As discussed in Note 1, on October 11, 2012, the Company executed a one-for-five reverse stock split. All share and per share information has been restated for this transaction. On October 11, 2012, the Company's stockholders also approved management's recommendation to reduce authorized shares from 180 million to 100 million.

Preferred Stock.  We currently have no shares of preferred stock outstanding.

Common Stock Transactions.  In March 2012, we exchanged 2.8 million shares of our common stock for 2.8 million of our 2010 TEUs (94% of the original issuance). As of September 30, 2012, there were 0.2 million 2010 TEUs outstanding (including $0.3 million of amortizing notes). Also in March 2012, we exchanged 2.2 million shares of our common stock for $48.1 million of our Mandatory Convertible Subordinated Notes. As of September 30, 2012, there are $9.4 million of Mandatory Convertible Subordinated Notes, which will be mandatory to convert to shares of common stock in January 2013 based on the applicable settlement factor at that time.

On July 16, 2012, we concurrently closed on our underwritten public offerings of 4.4 million shares of Beazer common stock and 4.6 million 7.5% tangible equity units (TEUs) and received net proceeds of $171.4 million from these two offerings, after underwriting discounts, commissions and transaction expenses.
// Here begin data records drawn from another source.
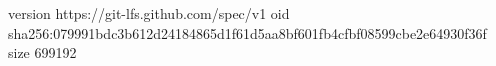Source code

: version https://git-lfs.github.com/spec/v1
oid sha256:079991bdc3b612d24184865d1f61d5aa8bf601fb4cfbf08599cbe2e64930f36f
size 699192
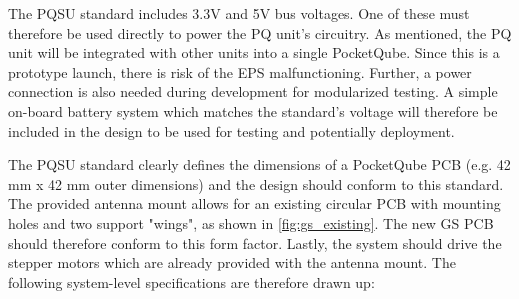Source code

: The PQSU standard includes 3.3V and 5V bus voltages. One of these must therefore be used directly to power the PQ unit's circuitry. As mentioned, the PQ unit will be integrated with other units into a single PocketQube. Since this is a prototype launch, there is risk of the EPS malfunctioning. Further, a power connection is also needed during development for modularized testing. A simple on-board battery system which matches the standard's voltage will therefore be included in the design to be used for testing and potentially deployment.

The PQSU standard clearly defines the dimensions of a PocketQube PCB (e.g. 42 mm x 42 mm outer dimensions) and the design should conform to this standard. The provided antenna mount allows for an existing circular PCB with mounting holes and two support "wings", as shown in \ref{fig:gs_existing}. The new GS PCB should therefore conform to this form factor. Lastly, the system should drive the stepper motors which are already provided with the antenna mount. The following system-level specifications are therefore drawn up:
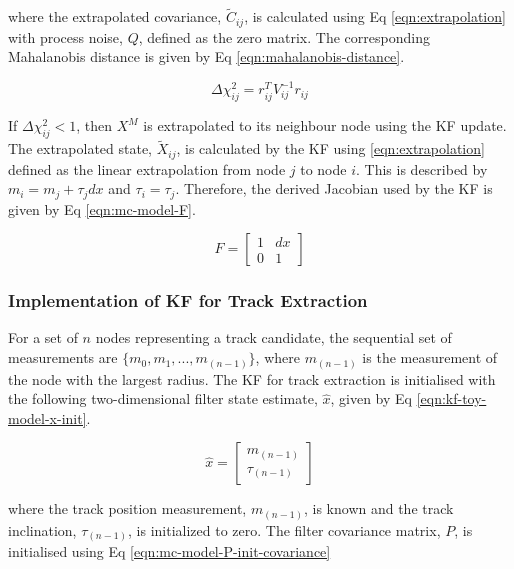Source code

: where the extrapolated covariance, $\widetilde{C}_{ij}$, is calculated using Eq \eqref{eqn:extrapolation} with process noise, $Q$, defined as the zero matrix. The corresponding Mahalanobis distance is given by Eq \eqref{eqn:mahalanobis-distance}.

\begin{equation}
\Delta \chi_{ij}^{2} = r_{ij}^{T} {V}_{ij}^{-1} r_{ij}
\label{eqn:mahalanobis-distance}
\end{equation}

If $\Delta \chi_{ij}^{2} < 1$, then $X^M$ is extrapolated to its neighbour node using the KF update. The extrapolated state, $\widetilde{X}_{ij}$, is calculated by the KF using \eqref{eqn:extrapolation} defined as the linear extrapolation from node $j$ to node $i$. This is described by $m_i = m_j + \tau_j dx$ and $\tau_i = \tau_j$. Therefore, the derived Jacobian used by the KF is given by Eq \eqref{eqn:mc-model-F}.


\begin{equation}
F = \begin{bmatrix} 1 & dx \\ 0 & 1 \end{bmatrix}
\label{eqn:mc-model-F}
\end{equation}



\subsubsection{Implementation of KF for Track Extraction}

For a set of $n$ nodes representing a track candidate, the sequential set of measurements are $\{m_0, m_1, ..., m_{(n-1)} \}$, where $m_{(n-1)}$ is the measurement of the node with the largest radius. The KF for track extraction is initialised with the following two-dimensional filter state estimate, $\hat{x}$, given by Eq \eqref{eqn:kf-toy-model-x-init}.

\begin{equation}
\hat{x} = \begin{bmatrix} m_{(n-1)} \\ \tau_{(n-1)} \end{bmatrix}
\label{eqn:kf-toy-model-x-init}
\end{equation}

where the track position measurement, $m_{(n-1)}$, is known and the track inclination, $\tau_{(n-1)}$, is initialized to zero. The filter covariance matrix, $P$, is initialised using Eq \eqref{eqn:mc-model-P-init-covariance}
Each TEU is comprised of a prepaid stock purchase contract and a senior amortizing note due July 15, 2015 (see Note 7 for discussion of the amortizing notes) which are legally separable and detachable. The prepaid stock purchase contracts will convert to Beazer Homes stock on July 15, 2015 based on the applicable settlement factor, as defined in the offering agreement, which will be between 1.40746 shares per unit and 1.72414 shares per unit. We have accounted for the prepaid stock purchase contracts as equity and recorded $88.4 million, the initial fair value of these contracts, based on the relative fair value method net of underwriting fees and other transaction costs, as additional paid in capital as of September 30, 2012.

On January 12, 2010, we closed on our underwritten public offering of 4,485,000 shares of Beazer common stock. The Company utilized 0.7 million shares of treasury stock and received net proceeds of $97.8 million from the offering, after underwriting discounts, commissions and transaction expenses.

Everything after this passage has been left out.